Chinese culture is a particular favorite of mine. I've read numerous works of fiction, both classics (Journey to the South, Orphans of the Marsh, Story of the Stone) and contemporary (Red Sorghum, The Garlic Ballads), historical nonfiction (Wild Swans), and straight history book (The Good Man of Nanking, China: From the Long March to Tiananmen Square).

But still, with all these exciting books I’ve read, their pleasure cannot replace the enjoyment I get from science fiction. Hence, the mathematician in me assumes there must be some logical reason why one particular genre beckons me so strongly. So I analyzed the specific ingredients I look for in a work of fiction:

• The story must be character-driven. That is far more important to me than stories which are exclusively about the plot (such as a mystery or a thriller tend to be). That is true for science fiction as well, since I shy away from SF that is basically about science (hard-science stories) or most space operas. I am interested in human emotions, human concerns, human drives and failings.

• I prefer stories that are not set in the real world. I live in the real world twenty-four hours a day. Objectively, it has a lot of good points, such as a long lifespan, reasonably high health standards, and a general level of comfort far above that of most other cultures. But that's a rational opinion. Emotionally I love other cultures, the more exotic the better, whether they are fictional worlds set far away in time and space, or historical worlds far different from ours, or even contemporary cultures so far removed from 1995 America as to virtually be alien worlds themselves.

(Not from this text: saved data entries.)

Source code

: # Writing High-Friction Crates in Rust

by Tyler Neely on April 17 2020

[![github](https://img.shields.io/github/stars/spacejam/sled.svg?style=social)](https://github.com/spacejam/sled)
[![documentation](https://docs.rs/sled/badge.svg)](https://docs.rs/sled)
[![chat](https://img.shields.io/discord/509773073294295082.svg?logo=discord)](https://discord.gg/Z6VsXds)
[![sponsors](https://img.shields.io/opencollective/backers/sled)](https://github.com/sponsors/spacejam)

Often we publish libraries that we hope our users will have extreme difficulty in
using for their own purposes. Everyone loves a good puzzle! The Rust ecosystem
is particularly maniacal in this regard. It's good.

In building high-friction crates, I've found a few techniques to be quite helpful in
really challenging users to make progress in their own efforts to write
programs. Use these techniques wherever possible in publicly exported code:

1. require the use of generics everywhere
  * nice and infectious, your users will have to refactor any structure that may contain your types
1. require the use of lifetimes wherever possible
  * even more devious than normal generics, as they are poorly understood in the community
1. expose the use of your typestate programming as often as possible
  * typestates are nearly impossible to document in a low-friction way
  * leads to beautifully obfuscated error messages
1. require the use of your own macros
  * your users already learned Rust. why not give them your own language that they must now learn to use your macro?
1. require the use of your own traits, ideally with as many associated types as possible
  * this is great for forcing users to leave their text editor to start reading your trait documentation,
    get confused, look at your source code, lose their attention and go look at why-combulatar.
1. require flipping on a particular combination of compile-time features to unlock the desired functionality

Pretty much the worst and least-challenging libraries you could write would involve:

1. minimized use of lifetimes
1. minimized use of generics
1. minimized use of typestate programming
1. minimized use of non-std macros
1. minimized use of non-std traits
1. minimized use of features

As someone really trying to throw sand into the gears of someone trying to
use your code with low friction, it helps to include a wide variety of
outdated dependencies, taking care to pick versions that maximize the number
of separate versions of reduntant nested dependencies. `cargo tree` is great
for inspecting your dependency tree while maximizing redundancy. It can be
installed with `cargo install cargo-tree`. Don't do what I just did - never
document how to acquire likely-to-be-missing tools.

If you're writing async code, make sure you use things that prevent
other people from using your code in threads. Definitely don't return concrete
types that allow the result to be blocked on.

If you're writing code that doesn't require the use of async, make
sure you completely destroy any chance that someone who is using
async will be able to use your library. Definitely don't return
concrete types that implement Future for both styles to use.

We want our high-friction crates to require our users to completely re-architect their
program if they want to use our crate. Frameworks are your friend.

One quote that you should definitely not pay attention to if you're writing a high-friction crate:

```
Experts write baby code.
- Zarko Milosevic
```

• I want fiction that is thought-provoking. Mindless plots that don't spark the thinking side of me at all ultimately bore me. There should be some food for thought in fiction, whether it makes me think about the characters themselves, or their society, or about some historical development far removed from routine daily life.

• I love sense of wonder, that *gosh wow* feeling that I get from settings or ideas or creations so unexpected and so far removed from my mundane world that they make me feel like a teenager again discovering science fiction for the first time.

Trying to find fiction that satisfies all four of the above criteria is not necessarily easy. Good fiction satisfies two of them. Great fiction satisfies three. An occasional masterpiece satisfies all four. For me at least, the best science fiction incorporates more of the four criteria than other types of fiction. Of course, I am knowledgeable enough in the genre not to be a victim of Sturgeon's Law. I keep up on favorite authors and book reviews sufficiently to eliminate most of the chaff before I ever buy a book. That's not true in other genres where I am much less knowledgeable. Thus I am much more likely to be satisfied with a science fiction novel that I pick up at random than I am with a work from some other genre.

But I doubt if my preference for science fiction is merely a matter of convenience. Quite frequently I find other fiction that satisfies three criteria to my satisfaction, yet still I keep returning to SF. Nor is my love of science fiction mere escapism from a real world I disliked forty years ago. I rather like the real world I inhabit at this moment more than at any time in the past, and hope I can remain part of it for another three decades at least.

I guess the bottom line is that science fiction is a part of me. With all its warts and weaknesses, it's still my favorite reading genre. It has given me forty years of enjoyment so far, so it must have something going for it. I can only assume that my reading will continue to be dominated by science fiction for many years to come, and that is just fine with me.